### Work request
Please retype the records that appear below, exactly and in full.

### Records supplied

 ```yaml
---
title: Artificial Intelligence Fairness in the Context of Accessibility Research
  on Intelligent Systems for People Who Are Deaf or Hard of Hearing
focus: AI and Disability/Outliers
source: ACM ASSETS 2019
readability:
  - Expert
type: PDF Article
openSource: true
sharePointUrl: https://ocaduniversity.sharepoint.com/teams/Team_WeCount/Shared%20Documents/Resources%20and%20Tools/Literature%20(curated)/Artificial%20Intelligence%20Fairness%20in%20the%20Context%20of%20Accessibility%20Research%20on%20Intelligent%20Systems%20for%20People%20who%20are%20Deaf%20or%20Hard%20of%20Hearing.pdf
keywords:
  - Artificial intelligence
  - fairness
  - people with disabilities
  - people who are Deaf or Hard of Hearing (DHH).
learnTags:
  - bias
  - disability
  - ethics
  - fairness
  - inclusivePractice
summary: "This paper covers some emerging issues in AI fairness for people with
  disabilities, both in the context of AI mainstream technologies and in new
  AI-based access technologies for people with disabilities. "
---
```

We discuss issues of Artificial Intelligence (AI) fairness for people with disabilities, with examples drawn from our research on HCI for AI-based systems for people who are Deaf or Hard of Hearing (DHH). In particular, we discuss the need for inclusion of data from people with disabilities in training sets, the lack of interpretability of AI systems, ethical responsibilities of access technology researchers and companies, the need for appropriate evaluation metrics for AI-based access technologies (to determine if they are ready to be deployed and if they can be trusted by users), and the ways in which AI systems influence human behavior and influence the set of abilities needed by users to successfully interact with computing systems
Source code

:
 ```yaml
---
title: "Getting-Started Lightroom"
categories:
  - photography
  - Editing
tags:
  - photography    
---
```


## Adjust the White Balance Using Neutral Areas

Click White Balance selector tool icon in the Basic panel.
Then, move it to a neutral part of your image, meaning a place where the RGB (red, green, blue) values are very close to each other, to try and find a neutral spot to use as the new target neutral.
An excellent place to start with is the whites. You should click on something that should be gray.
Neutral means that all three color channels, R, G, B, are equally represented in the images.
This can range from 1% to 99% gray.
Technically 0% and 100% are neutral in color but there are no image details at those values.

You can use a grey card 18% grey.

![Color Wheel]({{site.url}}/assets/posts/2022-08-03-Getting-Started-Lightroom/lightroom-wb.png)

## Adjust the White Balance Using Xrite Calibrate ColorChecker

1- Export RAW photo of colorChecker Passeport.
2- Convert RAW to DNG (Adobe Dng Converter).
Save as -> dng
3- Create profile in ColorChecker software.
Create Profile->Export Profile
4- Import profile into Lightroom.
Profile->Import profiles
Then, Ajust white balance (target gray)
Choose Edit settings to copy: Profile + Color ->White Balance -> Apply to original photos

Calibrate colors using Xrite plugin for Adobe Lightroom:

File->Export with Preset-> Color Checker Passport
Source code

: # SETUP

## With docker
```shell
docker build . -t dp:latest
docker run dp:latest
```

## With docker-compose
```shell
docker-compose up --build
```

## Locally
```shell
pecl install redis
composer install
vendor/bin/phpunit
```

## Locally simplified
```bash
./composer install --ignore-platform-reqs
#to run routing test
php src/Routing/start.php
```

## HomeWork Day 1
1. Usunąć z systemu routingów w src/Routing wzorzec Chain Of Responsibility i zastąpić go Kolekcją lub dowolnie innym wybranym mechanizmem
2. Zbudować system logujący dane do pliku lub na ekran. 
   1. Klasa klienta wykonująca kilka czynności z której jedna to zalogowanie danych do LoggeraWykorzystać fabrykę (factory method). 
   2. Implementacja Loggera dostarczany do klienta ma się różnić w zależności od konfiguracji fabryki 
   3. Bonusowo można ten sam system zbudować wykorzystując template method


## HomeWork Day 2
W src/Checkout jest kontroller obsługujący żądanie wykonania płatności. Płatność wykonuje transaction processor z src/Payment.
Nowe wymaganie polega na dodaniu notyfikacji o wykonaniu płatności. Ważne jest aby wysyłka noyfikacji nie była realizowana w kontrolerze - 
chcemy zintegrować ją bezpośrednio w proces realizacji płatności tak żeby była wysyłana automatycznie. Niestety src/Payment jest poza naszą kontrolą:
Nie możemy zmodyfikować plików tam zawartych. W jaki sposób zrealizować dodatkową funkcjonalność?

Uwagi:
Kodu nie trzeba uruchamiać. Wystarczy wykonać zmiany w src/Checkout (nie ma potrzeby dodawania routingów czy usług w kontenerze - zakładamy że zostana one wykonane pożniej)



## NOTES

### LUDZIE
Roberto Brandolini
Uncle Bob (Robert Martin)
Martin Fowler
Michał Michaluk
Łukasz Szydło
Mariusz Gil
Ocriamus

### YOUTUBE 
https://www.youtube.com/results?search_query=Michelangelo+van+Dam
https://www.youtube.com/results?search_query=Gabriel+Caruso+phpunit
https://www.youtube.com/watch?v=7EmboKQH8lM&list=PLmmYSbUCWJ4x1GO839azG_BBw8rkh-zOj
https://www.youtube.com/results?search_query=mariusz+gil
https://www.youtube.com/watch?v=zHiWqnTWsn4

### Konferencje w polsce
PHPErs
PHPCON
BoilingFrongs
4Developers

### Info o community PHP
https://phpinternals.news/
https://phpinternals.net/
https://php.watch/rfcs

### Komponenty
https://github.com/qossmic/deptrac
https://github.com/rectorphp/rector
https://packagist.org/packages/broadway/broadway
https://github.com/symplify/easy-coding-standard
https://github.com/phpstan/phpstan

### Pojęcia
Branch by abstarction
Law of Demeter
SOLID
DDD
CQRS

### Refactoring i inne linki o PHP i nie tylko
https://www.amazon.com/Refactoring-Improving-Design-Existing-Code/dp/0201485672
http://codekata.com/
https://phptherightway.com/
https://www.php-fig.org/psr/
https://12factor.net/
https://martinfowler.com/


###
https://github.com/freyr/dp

### Solution to this problem
 ```yaml
---
title: Artificial Intelligence Fairness in the Context of Accessibility Research
  on Intelligent Systems for People Who Are Deaf or Hard of Hearing
focus: AI and Disability/Outliers
source: ACM ASSETS 2019
readability:
  - Expert
type: PDF Article
openSource: true
sharePointUrl: https://ocaduniversity.sharepoint.com/teams/Team_WeCount/Shared%20Documents/Resources%20and%20Tools/Literature%20(curated)/Artificial%20Intelligence%20Fairness%20in%20the%20Context%20of%20Accessibility%20Research%20on%20Intelligent%20Systems%20for%20People%20who%20are%20Deaf%20or%20Hard%20of%20Hearing.pdf
keywords:
  - Artificial intelligence
  - fairness
  - people with disabilities
  - people who are Deaf or Hard of Hearing (DHH).
learnTags:
  - bias
  - disability
  - ethics
  - fairness
  - inclusivePractice
summary: "This paper covers some emerging issues in AI fairness for people with
  disabilities, both in the context of AI mainstream technologies and in new
  AI-based access technologies for people with disabilities. "
---
```

We discuss issues of Artificial Intelligence (AI) fairness for people with disabilities, with examples drawn from our research on HCI for AI-based systems for people who are Deaf or Hard of Hearing (DHH). In particular, we discuss the need for inclusion of data from people with disabilities in training sets, the lack of interpretability of AI systems, ethical responsibilities of access technology researchers and companies, the need for appropriate evaluation metrics for AI-based access technologies (to determine if they are ready to be deployed and if they can be trusted by users), and the ways in which AI systems influence human behavior and influence the set of abilities needed by users to successfully interact with computing systems
Source code

:
 ```yaml
---
title: "Getting-Started Lightroom"
categories:
  - photography
  - Editing
tags:
  - photography    
---
```


## Adjust the White Balance Using Neutral Areas

Click White Balance selector tool icon in the Basic panel.
Then, move it to a neutral part of your image, meaning a place where the RGB (red, green, blue) values are very close to each other, to try and find a neutral spot to use as the new target neutral.
An excellent place to start with is the whites. You should click on something that should be gray.
Neutral means that all three color channels, R, G, B, are equally represented in the images.
This can range from 1% to 99% gray.
Technically 0% and 100% are neutral in color but there are no image details at those values.

You can use a grey card 18% grey.

![Color Wheel]({{site.url}}/assets/posts/2022-08-03-Getting-Started-Lightroom/lightroom-wb.png)

## Adjust the White Balance Using Xrite Calibrate ColorChecker

1- Export RAW photo of colorChecker Passeport.
2- Convert RAW to DNG (Adobe Dng Converter).
Save as -> dng
3- Create profile in ColorChecker software.
Create Profile->Export Profile
4- Import profile into Lightroom.
Profile->Import profiles
Then, Ajust white balance (target gray)
Choose Edit settings to copy: Profile + Color ->White Balance -> Apply to original photos

Calibrate colors using Xrite plugin for Adobe Lightroom:

File->Export with Preset-> Color Checker Passport
Source code

: # SETUP

## With docker
```shell
docker build . -t dp:latest
docker run dp:latest
```

## With docker-compose
```shell
docker-compose up --build
```

## Locally
```shell
pecl install redis
composer install
vendor/bin/phpunit
```

## Locally simplified
```bash
./composer install --ignore-platform-reqs
#to run routing test
php src/Routing/start.php
```

## HomeWork Day 1
1. Usunąć z systemu routingów w src/Routing wzorzec Chain Of Responsibility i zastąpić go Kolekcją lub dowolnie innym wybranym mechanizmem
2. Zbudować system logujący dane do pliku lub na ekran. 
   1. Klasa klienta wykonująca kilka czynności z której jedna to zalogowanie danych do LoggeraWykorzystać fabrykę (factory method). 
   2. Implementacja Loggera dostarczany do klienta ma się różnić w zależności od konfiguracji fabryki 
   3. Bonusowo można ten sam system zbudować wykorzystując template method


## HomeWork Day 2
W src/Checkout jest kontroller obsługujący żądanie wykonania płatności. Płatność wykonuje transaction processor z src/Payment.
Nowe wymaganie polega na dodaniu notyfikacji o wykonaniu płatności. Ważne jest aby wysyłka noyfikacji nie była realizowana w kontrolerze - 
chcemy zintegrować ją bezpośrednio w proces realizacji płatności tak żeby była wysyłana automatycznie. Niestety src/Payment jest poza naszą kontrolą:
Nie możemy zmodyfikować plików tam zawartych. W jaki sposób zrealizować dodatkową funkcjonalność?

Uwagi:
Kodu nie trzeba uruchamiać. Wystarczy wykonać zmiany w src/Checkout (nie ma potrzeby dodawania routingów czy usług w kontenerze - zakładamy że zostana one wykonane pożniej)



## NOTES

### LUDZIE
Roberto Brandolini
Uncle Bob (Robert Martin)
Martin Fowler
Michał Michaluk
Łukasz Szydło
Mariusz Gil
Ocriamus

### YOUTUBE 
https://www.youtube.com/results?search_query=Michelangelo+van+Dam
https://www.youtube.com/results?search_query=Gabriel+Caruso+phpunit
https://www.youtube.com/watch?v=7EmboKQH8lM&list=PLmmYSbUCWJ4x1GO839azG_BBw8rkh-zOj
https://www.youtube.com/results?search_query=mariusz+gil
https://www.youtube.com/watch?v=zHiWqnTWsn4

### Konferencje w polsce
PHPErs
PHPCON
BoilingFrongs
4Developers

### Info o community PHP
https://phpinternals.news/
https://phpinternals.net/
https://php.watch/rfcs

### Komponenty
https://github.com/qossmic/deptrac
https://github.com/rectorphp/rector
https://packagist.org/packages/broadway/broadway
https://github.com/symplify/easy-coding-standard
https://github.com/phpstan/phpstan

### Pojęcia
Branch by abstarction
Law of Demeter
SOLID
DDD
CQRS

### Refactoring i inne linki o PHP i nie tylko
https://www.amazon.com/Refactoring-Improving-Design-Existing-Code/dp/0201485672
http://codekata.com/
https://phptherightway.com/
https://www.php-fig.org/psr/
https://12factor.net/
https://martinfowler.com/


###
https://github.com/freyr/dp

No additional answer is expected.